§ Exercise
After locating the line that contains "In the membership" in the records below, write out exactly that line and each line after it through the one that contains "The whole process", and nothing else.

Recorded data
★ ★ ★ ★ ★
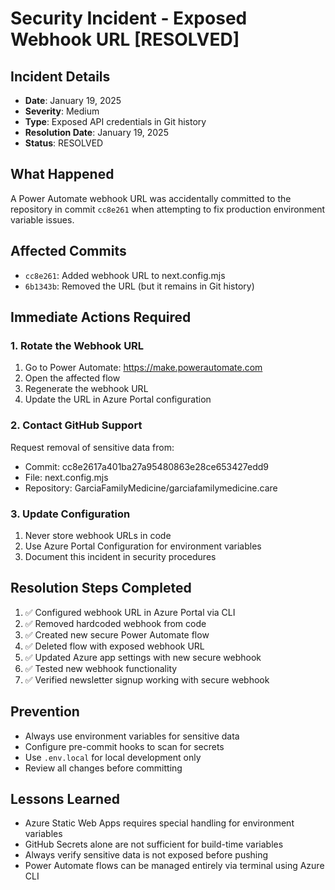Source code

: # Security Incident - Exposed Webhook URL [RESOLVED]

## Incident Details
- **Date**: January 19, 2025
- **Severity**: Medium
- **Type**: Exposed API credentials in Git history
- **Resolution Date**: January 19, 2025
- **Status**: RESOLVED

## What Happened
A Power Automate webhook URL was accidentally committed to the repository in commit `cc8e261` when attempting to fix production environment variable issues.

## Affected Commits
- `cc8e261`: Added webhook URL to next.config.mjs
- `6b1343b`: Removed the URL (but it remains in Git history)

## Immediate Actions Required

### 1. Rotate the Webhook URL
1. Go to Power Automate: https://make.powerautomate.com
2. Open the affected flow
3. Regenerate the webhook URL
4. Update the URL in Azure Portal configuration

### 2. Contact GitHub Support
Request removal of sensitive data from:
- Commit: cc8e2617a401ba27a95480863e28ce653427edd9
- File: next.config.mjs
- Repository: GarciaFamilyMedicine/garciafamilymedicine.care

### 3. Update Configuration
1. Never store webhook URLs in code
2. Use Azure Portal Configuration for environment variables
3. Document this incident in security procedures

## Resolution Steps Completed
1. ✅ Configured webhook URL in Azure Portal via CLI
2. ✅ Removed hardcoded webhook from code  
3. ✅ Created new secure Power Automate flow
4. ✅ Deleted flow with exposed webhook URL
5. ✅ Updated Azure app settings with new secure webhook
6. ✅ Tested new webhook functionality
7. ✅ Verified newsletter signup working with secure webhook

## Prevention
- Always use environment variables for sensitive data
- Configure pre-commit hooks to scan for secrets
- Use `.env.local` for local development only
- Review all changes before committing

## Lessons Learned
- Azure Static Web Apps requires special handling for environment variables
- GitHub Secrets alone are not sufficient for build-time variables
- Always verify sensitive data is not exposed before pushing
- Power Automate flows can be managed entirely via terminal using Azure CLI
★ ★ ★ ★ ★
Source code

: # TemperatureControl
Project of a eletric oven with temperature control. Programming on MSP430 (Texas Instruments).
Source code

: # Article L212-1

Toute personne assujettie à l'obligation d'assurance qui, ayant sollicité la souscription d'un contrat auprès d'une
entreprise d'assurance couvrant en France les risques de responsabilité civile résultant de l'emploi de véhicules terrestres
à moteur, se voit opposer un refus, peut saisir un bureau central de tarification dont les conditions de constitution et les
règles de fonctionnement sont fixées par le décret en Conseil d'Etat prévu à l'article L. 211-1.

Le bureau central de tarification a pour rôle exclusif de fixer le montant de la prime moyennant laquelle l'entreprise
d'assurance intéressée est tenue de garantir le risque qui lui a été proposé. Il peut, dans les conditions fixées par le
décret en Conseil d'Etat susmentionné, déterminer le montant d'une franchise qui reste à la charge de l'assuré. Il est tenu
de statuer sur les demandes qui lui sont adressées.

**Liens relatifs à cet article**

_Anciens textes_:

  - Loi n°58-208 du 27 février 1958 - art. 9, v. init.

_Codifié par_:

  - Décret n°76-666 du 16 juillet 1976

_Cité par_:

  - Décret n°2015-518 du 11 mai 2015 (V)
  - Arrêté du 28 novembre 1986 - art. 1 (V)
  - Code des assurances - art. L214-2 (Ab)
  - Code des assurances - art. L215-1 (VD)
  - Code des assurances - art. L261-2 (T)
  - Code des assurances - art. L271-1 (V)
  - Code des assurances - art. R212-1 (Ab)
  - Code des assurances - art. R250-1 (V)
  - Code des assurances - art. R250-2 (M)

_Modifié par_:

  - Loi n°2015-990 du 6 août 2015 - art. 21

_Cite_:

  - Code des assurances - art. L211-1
★ ★ ★ ★ ★
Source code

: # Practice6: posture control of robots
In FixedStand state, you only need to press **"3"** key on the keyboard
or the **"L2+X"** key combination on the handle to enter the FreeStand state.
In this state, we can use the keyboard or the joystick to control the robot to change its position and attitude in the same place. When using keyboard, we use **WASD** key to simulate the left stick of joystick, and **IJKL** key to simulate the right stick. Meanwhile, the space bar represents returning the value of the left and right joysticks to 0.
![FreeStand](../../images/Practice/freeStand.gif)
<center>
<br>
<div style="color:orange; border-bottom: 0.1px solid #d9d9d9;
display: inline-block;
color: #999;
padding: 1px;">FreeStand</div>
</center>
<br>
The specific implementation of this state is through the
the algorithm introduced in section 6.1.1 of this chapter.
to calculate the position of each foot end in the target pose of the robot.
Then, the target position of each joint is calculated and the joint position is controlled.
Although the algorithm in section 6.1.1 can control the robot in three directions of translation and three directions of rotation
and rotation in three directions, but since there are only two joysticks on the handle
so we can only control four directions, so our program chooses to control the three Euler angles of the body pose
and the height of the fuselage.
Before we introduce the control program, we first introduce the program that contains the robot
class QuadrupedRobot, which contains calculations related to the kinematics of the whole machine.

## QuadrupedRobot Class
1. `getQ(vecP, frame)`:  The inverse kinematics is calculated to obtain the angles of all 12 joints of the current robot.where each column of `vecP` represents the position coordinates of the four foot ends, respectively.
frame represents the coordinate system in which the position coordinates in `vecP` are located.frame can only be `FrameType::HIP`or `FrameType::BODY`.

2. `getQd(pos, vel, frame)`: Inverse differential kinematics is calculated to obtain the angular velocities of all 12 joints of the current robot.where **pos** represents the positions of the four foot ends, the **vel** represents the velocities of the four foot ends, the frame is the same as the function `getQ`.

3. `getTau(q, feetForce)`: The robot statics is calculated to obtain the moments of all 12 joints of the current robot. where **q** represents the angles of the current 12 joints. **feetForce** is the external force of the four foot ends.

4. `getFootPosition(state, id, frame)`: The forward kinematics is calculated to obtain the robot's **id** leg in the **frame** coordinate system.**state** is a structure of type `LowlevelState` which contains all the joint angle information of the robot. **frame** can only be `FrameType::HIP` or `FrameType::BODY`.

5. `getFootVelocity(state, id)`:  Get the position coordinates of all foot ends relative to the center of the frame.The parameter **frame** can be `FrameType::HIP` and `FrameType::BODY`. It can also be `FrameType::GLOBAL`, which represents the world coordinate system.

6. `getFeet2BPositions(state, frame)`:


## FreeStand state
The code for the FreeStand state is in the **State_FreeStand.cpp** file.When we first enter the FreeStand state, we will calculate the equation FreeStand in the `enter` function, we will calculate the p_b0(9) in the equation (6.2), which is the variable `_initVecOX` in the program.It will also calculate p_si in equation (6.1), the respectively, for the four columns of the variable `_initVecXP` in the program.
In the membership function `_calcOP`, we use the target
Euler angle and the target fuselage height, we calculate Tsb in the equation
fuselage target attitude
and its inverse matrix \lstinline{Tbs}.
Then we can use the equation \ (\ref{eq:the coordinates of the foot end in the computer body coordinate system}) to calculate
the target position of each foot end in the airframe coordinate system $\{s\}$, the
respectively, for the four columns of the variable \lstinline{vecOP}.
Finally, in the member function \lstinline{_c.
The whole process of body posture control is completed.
★ ★ ★ ★ ★
§ Answer for this exercise
In the membership function `_calcOP`, we use the target
Euler angle and the target fuselage height, we calculate Tsb in the equation
fuselage target attitude
and its inverse matrix \lstinline{Tbs}.
Then we can use the equation \ (\ref{eq:the coordinates of the foot end in the computer body coordinate system}) to calculate
the target position of each foot end in the airframe coordinate system $\{s\}$, the
respectively, for the four columns of the variable \lstinline{vecOP}.
Finally, in the member function \lstinline{_c.
The whole process of body posture control is completed.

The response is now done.